Let me take the privilege to highlight the magnificence that are needed to get everyone’s notice.
When the war between the countries get outbreak, the men in the front face the enemy and know with whom they are fighting against. But the women and the children at home will never know with whom they have to fight against, where the war becomes least thing to worry about.
The novel opens in the year of 1999, where a senile woman is trying to recollect the horrific events from the past. She was struck with her nostalgia and started to rummage inside a trunk full of belongings with the name tag, “Juliette Gervasie”. And the story date back to the time period of the World War II in the region of France. The author encompasses the setting between Paris and Carriveau, which has been showed as the prominent landscape in this novel.
The major part of the story, that is, the occupancy of Germans in France and the chain of events are narrated in third person point of view. The author has made a tactical effort to picturize the inhuman and gruesome incidents in the place where the militants had been billeted.
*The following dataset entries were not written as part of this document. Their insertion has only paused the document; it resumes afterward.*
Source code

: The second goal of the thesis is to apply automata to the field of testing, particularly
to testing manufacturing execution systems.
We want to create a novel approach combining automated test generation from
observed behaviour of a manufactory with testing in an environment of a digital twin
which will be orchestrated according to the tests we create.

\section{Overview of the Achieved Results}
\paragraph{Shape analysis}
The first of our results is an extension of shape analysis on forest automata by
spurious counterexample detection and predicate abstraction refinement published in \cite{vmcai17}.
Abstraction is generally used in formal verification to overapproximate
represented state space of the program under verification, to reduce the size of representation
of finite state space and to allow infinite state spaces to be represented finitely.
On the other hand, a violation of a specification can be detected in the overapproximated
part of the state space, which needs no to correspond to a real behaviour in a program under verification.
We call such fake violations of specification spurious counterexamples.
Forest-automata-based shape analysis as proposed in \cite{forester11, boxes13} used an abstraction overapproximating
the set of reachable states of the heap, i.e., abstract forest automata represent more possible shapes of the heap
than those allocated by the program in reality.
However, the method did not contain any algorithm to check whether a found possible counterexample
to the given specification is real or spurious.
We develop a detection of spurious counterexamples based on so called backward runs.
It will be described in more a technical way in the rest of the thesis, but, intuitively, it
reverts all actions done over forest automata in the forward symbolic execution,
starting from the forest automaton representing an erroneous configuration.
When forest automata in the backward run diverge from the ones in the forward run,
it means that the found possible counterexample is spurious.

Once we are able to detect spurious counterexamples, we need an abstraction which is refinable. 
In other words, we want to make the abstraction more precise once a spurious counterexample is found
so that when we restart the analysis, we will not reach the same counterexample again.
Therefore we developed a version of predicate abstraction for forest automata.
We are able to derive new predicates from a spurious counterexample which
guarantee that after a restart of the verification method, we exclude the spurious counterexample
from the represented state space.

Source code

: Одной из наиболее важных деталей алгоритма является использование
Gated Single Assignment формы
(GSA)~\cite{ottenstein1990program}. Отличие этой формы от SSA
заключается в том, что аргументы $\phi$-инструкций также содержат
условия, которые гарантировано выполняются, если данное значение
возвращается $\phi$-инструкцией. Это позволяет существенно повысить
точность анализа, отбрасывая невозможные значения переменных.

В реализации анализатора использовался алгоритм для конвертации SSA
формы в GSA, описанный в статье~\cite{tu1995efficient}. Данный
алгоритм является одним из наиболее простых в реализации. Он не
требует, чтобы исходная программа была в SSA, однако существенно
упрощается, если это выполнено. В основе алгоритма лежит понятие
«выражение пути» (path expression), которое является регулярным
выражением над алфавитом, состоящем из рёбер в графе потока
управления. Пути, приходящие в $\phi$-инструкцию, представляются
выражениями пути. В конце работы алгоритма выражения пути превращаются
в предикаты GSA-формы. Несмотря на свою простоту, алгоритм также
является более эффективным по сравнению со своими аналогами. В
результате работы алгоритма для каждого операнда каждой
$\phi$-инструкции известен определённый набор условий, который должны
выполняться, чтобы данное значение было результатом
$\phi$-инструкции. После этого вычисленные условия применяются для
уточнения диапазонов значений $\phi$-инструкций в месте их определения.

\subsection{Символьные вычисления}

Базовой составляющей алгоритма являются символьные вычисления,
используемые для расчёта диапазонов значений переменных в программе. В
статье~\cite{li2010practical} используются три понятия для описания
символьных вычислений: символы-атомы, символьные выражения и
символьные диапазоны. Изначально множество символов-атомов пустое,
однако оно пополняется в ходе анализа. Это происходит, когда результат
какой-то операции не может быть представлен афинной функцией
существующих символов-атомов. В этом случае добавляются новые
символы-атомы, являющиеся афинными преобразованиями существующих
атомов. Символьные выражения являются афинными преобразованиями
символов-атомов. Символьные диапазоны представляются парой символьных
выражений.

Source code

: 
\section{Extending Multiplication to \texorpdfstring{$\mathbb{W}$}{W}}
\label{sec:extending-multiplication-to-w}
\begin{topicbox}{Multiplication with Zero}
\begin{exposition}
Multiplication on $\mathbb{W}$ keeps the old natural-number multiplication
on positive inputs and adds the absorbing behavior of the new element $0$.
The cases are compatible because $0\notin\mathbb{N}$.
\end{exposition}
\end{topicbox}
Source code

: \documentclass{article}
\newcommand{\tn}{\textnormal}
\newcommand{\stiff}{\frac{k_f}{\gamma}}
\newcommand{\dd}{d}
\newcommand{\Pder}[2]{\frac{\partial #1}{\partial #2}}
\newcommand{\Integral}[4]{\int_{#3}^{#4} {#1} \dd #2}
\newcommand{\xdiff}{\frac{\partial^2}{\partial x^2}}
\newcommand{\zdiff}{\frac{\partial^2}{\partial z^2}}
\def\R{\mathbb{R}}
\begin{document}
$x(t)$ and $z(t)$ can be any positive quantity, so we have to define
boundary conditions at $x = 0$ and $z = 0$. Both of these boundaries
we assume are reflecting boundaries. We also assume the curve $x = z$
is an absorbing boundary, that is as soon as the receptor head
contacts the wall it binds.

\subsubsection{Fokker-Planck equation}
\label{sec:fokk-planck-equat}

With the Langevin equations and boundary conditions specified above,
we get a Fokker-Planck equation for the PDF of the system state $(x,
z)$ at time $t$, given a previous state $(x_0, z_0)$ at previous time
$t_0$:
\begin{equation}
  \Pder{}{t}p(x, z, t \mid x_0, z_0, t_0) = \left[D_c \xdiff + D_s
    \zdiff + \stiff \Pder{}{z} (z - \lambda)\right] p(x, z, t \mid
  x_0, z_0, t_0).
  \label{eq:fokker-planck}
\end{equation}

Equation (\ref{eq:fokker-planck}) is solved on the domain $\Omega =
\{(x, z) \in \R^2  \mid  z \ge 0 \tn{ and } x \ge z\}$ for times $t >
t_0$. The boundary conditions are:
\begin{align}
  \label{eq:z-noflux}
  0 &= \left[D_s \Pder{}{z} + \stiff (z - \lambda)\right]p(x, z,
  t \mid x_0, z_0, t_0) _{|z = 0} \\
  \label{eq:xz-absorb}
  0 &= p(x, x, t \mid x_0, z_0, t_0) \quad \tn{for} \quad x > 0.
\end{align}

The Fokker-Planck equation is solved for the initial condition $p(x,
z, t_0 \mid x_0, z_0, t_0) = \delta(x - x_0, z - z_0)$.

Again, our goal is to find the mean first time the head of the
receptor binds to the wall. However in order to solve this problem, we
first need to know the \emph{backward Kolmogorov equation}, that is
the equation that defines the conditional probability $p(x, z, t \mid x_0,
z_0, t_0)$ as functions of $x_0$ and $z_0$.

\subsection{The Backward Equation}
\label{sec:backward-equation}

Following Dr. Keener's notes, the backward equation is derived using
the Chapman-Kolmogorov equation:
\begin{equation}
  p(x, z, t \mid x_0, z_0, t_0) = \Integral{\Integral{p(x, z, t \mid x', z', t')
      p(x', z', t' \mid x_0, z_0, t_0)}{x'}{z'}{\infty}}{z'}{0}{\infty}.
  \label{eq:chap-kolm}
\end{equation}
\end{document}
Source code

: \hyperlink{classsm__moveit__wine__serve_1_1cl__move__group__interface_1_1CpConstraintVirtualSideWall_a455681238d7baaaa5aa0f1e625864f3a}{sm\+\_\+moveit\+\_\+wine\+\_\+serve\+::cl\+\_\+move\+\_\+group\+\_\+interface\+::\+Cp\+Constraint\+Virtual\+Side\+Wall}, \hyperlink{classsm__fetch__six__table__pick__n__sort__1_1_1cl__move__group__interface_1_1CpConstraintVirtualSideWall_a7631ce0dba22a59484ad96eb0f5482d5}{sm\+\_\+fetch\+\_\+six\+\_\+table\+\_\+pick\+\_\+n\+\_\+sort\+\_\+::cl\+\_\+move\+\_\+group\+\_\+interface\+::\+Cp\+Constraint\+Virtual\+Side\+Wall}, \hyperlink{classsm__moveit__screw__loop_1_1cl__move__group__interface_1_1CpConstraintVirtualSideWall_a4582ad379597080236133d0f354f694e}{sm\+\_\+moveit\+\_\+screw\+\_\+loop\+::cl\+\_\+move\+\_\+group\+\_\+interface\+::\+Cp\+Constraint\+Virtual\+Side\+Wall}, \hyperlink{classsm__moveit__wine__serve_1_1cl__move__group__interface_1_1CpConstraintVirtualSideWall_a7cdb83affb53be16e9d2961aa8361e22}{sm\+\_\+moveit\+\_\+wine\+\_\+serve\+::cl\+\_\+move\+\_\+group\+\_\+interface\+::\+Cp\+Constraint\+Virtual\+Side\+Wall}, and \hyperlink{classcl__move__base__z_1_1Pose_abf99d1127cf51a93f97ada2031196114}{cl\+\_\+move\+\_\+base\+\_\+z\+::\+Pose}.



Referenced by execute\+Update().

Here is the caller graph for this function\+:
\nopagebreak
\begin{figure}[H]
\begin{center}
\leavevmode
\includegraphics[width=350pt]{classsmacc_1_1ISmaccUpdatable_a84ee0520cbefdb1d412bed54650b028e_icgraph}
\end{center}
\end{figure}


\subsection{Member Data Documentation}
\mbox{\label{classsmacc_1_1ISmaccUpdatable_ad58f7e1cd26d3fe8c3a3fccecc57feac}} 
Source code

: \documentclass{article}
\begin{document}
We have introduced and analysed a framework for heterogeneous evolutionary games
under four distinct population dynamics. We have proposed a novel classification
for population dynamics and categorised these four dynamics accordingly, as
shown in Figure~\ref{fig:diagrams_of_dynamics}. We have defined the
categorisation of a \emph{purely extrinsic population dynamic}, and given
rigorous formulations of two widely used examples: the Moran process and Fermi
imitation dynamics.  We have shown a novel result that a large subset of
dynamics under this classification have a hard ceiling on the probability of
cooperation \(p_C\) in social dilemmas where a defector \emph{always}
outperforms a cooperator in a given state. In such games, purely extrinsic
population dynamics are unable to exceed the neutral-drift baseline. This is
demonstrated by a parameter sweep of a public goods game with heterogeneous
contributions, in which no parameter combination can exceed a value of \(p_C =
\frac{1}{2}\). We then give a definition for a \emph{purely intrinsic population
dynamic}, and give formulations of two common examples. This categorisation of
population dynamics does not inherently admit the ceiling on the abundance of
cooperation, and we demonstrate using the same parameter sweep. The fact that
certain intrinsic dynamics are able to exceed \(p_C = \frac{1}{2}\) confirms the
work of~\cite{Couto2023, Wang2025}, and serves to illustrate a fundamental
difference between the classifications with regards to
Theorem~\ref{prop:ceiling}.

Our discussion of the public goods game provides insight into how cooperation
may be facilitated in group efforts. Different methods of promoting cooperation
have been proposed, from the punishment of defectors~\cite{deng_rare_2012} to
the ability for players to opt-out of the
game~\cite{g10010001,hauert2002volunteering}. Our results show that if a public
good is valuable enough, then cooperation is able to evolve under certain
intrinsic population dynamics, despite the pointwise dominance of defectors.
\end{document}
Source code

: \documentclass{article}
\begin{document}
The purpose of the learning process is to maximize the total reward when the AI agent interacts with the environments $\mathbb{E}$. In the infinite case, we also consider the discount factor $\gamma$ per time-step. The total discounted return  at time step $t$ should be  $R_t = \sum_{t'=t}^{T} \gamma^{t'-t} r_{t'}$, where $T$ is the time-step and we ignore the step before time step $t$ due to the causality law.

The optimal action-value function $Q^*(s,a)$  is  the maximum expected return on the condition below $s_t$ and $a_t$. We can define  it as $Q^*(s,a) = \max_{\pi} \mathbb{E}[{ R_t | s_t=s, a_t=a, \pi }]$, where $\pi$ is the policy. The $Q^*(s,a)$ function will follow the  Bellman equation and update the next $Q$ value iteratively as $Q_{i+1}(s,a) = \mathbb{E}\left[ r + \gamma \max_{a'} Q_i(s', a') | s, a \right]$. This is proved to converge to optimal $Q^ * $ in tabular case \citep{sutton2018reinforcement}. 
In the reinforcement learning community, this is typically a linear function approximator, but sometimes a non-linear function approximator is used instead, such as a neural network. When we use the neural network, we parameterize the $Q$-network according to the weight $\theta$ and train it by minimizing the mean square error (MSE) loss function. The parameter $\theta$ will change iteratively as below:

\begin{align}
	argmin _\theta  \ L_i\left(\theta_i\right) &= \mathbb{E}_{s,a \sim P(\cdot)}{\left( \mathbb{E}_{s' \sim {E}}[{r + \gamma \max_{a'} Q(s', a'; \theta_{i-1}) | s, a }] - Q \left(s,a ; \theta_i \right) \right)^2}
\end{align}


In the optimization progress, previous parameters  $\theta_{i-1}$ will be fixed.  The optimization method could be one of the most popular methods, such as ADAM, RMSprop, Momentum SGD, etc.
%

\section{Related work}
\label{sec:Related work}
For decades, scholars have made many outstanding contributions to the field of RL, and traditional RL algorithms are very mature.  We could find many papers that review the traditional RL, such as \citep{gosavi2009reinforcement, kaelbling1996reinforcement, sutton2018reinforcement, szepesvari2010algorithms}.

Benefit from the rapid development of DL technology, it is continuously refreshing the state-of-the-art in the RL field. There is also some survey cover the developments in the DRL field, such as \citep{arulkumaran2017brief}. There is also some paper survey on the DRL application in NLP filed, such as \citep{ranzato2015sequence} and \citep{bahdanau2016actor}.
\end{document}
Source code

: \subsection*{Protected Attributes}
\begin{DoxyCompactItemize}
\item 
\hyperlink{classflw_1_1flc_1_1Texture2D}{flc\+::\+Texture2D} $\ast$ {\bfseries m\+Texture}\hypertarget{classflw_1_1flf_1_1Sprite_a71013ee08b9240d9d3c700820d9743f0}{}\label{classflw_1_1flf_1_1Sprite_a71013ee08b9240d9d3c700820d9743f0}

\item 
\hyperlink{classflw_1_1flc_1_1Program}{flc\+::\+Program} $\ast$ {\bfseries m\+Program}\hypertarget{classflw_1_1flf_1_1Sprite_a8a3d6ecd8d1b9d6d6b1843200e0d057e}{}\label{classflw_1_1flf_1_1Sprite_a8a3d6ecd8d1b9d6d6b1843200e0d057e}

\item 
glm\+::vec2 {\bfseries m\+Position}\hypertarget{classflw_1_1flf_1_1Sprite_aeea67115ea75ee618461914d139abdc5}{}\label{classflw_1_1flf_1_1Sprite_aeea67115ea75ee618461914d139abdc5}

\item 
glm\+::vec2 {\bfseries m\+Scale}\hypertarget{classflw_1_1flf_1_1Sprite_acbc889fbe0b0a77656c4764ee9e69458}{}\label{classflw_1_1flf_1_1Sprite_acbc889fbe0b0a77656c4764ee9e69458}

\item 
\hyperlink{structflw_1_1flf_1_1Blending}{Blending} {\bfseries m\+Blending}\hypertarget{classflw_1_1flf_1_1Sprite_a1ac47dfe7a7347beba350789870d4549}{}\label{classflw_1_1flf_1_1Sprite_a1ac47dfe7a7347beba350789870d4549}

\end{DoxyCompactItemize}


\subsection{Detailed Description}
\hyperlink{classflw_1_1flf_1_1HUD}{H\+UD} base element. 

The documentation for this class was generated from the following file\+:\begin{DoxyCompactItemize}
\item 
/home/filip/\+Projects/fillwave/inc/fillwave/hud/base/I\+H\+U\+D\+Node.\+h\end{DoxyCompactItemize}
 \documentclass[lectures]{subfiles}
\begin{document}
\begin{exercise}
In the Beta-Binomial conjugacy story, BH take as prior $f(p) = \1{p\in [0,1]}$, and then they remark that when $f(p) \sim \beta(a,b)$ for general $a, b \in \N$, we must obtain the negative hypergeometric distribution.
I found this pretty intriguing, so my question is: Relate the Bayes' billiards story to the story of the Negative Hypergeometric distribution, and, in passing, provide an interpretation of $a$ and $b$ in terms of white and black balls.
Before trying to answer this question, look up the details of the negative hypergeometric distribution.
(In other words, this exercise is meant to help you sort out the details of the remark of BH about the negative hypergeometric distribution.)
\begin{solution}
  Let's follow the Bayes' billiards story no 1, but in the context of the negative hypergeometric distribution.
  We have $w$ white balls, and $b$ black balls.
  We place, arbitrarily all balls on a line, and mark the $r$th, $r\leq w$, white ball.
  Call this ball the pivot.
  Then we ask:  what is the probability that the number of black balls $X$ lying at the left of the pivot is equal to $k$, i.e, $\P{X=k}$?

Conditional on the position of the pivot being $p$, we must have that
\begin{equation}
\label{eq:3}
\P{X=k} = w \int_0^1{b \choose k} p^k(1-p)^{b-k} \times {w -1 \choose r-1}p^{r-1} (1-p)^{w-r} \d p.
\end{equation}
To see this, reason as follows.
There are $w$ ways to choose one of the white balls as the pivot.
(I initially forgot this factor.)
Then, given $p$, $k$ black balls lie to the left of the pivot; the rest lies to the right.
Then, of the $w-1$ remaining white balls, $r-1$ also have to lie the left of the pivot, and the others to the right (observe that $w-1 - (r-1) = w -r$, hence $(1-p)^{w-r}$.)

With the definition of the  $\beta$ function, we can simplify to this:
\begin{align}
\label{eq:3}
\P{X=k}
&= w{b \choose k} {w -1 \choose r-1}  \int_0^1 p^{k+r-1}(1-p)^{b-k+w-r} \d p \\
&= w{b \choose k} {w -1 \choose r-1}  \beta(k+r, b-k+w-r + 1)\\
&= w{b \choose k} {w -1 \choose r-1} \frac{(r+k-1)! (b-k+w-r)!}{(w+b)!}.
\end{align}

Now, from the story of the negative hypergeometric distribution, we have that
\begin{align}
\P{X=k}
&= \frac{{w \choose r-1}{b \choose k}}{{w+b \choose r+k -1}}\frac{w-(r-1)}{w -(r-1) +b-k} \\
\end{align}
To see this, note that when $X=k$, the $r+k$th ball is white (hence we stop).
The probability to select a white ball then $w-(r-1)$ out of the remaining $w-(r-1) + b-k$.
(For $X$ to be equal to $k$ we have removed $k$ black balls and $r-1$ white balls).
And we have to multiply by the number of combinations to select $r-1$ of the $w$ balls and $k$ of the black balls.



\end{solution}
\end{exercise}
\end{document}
When the ignition of the World War II begins, the man of every house had been called to serve for their country. Antonine, a mail man, is one among them. He has been living in his wife’s family property, Le Jardin with his wife, Vianne Mauriac and their eight year old daughter, Sophie.
After Vichy’s Government surrendered its governance, the German troops occupy the entire country and started to taking control on the livelihood of the people.
In Paris, Isabella Rossignol, sister of Vianne returned home after being expelled from French Girl’s School. Her father, Julien Rossignol then sent her to live with her sister when the Nazis started to take control over France. At Carriveau, she becomes the passeur and secretly passes the notes among the locals for the internal revolution.
Isabella and Vianne had a troubled childhood. Their father is a war-hero of first World War. His returns totally collapsed the peace at their home. It affects their mother who died shortly afterwards.
Isabella was only four when her mother left her forever. And the girl’s father sent them to nanny’s house to be taken care of where she took rebellious behavior to get an attention. Instead Vianne left her totally unloved and sought her warmth in love of her life, Antonine. As a toddler, Isabella felt abandoned from her own family and never received the love of anyone she loved. This later leads to the behavioral pattern that she expressed throughout the story and made her independent on her cogitation.
This novel also successfully accomplished to portray the lost love between father and daughter, mother and the adopted-child, and the sisters. You may also cry for the lovers to get united during the heat-rising war scenario.
The writing style is absolutely lucid and easy to go with the flow. However, you may take a pause to take a breath on what Isabella is doing throughout the novel. The characterization makes the reader to imagine the realistic events of the plot. Especially the leading characters like Vianne, Isabella, Gaëtan Dubois, Captain Hauptmann Wolfgang Beck (the German officer who was billeted at Vianne’s residence) has deeply impacted and take the storyline to hit the nerve of each reader.
Before all, the cover of the book really caught my attention. This book is really a reader magnet and gradually attracts them to find it eventually. It is an absolute tribute for each unknown warrior in history. I highly suggest this book for everyone!
Hold yourself carefully, the ending may break you literally. Stone-hearted reader may need to be extra cautious!